では、SNSを見ずにテレビや新聞だけを信頼すれば大丈夫かというと、これもそう単純ではありません。

テレビや新聞には、取材・編集・確認というプロセスがあります。その意味で、個人が発信するSNSよりも信頼性の高い情報が多いのは事実です。でも、「テレビで言っていたから絶対に正しい」「新聞に書いてあるから疑う必要はない」という思考も、実は危うい。

問題の根っこは、どのメディアを選ぶかにあるのではありません。一つの情報源だけを絶対視することが危険なのです。

SNSだけを信じる人も危ない。テレビだけを信じる人も危ない。新聞だけを信じる人も危ない。特定のインフルエンサーだけを信じる人も危ない。情報源が一つになると、人は確認しなくなります。疑わなくなります。そして「これは正しいはずだ」という前提が心の中で固まっていく。陰謀論は、そのすき間に静かに入り込みます。

本当に怖いのは「自分は騙されない」という過信


ここが、私がいちばん強調したいことです。

多くの人は「知識のない人が陰謀論にはまる」「ネットに不慣れな人が騙される」と思っています。でも実際には、知識があり、社会問題への関心が高く、自分の判断に自信がある人ほど、陰謀論に深くはまることがあります。

哲学者のバートランド・ラッセルがかつてこんなことを言いました。「世界の問題は、愚か者は自信満々で、賢い者は疑念に満ちていることだ」

頭のいい人は、自分の信じたい結論を補強する材料を探すのも、じつはとても上手なのです。自分の考えに合う記事を集める。都合のいい専門家の発言を引用する。反対意見は「権力側のプロパガンダだ」と退ける。自分に不利なデータは「隠蔽されている」と解釈する。こうなると、知識や検索能力は真実に近づくためではなく、自分の思い込みを守るために使われてしまいます。

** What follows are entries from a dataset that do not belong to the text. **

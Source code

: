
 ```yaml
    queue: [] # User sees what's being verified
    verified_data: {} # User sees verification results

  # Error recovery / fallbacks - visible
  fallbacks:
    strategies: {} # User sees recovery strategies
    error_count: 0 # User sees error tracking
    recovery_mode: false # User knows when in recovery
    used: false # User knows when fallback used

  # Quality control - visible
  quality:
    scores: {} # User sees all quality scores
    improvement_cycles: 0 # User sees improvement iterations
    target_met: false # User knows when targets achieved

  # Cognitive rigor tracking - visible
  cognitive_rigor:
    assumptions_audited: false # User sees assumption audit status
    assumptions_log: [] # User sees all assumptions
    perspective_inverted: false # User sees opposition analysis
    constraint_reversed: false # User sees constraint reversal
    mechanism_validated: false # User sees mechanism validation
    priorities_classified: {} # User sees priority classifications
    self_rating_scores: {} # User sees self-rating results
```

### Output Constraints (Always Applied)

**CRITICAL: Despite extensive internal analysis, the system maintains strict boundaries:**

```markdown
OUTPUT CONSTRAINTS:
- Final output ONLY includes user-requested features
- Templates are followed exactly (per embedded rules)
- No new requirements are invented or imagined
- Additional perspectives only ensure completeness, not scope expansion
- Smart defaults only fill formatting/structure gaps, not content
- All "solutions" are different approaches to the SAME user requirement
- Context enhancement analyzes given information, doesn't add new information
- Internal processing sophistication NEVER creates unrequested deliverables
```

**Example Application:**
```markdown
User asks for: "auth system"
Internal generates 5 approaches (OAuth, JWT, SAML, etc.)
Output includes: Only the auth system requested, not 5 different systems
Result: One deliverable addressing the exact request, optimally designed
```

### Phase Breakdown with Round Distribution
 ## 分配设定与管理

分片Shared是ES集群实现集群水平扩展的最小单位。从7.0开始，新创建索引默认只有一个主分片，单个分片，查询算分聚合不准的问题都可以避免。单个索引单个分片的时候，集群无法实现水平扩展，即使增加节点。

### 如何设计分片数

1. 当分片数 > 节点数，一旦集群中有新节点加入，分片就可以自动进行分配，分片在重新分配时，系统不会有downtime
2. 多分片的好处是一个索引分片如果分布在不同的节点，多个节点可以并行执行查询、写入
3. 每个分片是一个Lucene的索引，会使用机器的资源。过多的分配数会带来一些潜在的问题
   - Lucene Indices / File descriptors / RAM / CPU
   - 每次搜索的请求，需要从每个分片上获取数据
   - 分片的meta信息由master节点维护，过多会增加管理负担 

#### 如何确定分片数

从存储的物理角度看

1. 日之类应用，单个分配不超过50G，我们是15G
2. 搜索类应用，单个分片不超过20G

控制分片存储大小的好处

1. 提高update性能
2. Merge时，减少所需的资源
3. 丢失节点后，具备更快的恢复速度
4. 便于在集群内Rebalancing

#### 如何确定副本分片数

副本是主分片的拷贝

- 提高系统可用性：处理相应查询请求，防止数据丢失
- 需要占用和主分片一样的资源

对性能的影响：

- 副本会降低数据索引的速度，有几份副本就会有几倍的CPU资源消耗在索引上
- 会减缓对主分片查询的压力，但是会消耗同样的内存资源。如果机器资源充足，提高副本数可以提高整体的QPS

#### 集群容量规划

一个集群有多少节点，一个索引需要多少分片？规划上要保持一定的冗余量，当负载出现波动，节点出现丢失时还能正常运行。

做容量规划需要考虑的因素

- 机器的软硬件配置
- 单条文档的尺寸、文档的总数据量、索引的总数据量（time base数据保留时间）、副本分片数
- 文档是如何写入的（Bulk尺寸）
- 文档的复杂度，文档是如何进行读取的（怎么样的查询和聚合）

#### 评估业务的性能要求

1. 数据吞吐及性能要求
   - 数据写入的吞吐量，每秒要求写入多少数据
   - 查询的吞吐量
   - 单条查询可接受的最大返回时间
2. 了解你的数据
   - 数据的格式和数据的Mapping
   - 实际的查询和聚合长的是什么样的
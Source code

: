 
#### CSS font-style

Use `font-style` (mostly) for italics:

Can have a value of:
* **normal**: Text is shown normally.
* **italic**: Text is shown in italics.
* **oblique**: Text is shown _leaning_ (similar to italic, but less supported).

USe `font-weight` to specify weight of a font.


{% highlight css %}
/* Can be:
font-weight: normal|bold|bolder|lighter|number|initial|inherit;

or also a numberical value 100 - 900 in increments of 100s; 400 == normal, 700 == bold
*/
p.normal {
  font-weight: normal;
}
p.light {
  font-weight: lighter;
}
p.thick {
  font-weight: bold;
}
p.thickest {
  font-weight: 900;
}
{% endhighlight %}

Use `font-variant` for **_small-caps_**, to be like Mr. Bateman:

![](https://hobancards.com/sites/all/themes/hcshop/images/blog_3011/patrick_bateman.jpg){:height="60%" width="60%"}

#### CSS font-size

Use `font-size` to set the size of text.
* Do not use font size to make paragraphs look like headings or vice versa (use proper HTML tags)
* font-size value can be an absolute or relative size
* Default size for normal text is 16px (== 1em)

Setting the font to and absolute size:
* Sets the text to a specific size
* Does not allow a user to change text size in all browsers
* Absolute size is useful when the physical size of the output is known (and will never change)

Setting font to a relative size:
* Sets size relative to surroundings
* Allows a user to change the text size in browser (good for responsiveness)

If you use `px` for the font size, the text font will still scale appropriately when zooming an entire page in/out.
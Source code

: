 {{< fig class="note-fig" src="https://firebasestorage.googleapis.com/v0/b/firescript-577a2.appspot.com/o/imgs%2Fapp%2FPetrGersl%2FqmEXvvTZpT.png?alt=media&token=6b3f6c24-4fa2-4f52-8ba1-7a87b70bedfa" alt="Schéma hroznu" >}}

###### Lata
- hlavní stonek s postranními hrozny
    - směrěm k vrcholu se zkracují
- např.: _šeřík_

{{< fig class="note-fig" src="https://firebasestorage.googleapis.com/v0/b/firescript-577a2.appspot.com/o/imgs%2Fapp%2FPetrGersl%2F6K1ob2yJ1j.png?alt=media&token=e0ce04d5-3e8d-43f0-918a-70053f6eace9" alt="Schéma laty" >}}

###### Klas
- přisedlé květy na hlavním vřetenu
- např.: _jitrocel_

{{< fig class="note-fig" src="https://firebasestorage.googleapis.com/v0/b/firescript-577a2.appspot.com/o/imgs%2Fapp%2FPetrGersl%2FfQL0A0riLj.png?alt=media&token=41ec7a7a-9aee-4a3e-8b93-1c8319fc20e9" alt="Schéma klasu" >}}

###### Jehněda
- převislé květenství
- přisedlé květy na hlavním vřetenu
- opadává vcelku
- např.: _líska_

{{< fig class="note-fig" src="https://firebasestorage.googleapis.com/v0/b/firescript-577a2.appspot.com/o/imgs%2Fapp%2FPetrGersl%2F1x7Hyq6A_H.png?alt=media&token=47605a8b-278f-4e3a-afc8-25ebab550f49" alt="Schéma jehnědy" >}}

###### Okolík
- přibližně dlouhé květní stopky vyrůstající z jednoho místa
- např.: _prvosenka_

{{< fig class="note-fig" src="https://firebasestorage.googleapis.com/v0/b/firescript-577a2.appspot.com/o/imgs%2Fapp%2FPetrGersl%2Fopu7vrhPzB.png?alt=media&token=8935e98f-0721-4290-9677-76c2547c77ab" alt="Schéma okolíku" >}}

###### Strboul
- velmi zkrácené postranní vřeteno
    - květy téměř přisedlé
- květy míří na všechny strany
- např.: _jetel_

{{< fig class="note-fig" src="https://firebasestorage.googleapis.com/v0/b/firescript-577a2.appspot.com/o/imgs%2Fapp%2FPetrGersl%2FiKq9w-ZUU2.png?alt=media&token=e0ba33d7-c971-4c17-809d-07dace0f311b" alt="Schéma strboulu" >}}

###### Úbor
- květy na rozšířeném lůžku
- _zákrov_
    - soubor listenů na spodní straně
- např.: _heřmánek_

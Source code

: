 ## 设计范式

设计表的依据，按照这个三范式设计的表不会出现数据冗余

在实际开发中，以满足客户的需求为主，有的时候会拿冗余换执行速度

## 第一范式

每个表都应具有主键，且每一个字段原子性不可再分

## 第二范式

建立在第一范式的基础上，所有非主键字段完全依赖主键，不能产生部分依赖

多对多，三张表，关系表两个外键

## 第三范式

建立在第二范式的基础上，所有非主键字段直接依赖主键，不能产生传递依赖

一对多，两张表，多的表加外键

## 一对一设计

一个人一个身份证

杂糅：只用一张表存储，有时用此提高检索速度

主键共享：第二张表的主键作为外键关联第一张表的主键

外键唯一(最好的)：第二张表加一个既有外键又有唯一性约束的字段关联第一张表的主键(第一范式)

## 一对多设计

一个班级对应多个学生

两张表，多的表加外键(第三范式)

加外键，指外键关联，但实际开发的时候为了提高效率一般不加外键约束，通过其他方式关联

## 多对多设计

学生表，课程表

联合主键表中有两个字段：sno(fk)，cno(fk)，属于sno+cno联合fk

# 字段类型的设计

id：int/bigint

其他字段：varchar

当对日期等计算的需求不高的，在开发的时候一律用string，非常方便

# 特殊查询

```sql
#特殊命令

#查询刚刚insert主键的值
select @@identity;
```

心理学では、これを「確証バイアス」「動機づけられた推論」と呼びます。

「自分は騙されない」「自分は真実を見抜ける」と感じた瞬間こそが、実はいちばん危ない瞬間かもしれない。これは、医療の現場でさまざまな人と関わってきた経験から、心から感じていることです。自分のことを賢いと思っている時ほど、自分の間違いに気づきにくくなります。

陰謀論は「不安への処方箋」だった


陰謀論の厄介なところは、単なる間違った情報ではないことです。

陰謀論は、不安を持つ人への「物語」として機能します。世の中が複雑で、将来が見通せなくて、誰を信じていいかわからない。そんな時に「全部あいつらのせいだ」「裏で操っている人たちがいる」「自分たちは真実に気づいた特別な存在だ」というシンプルな物語が差し出されたとき、人はどれほど救われた気持ちになるか。

この物語は、わかりやすい敵を与えてくれる。怒りの向け先を与えてくれる。仲間を与えてくれる。そして「自分は特別だ」という感覚を与えてくれる。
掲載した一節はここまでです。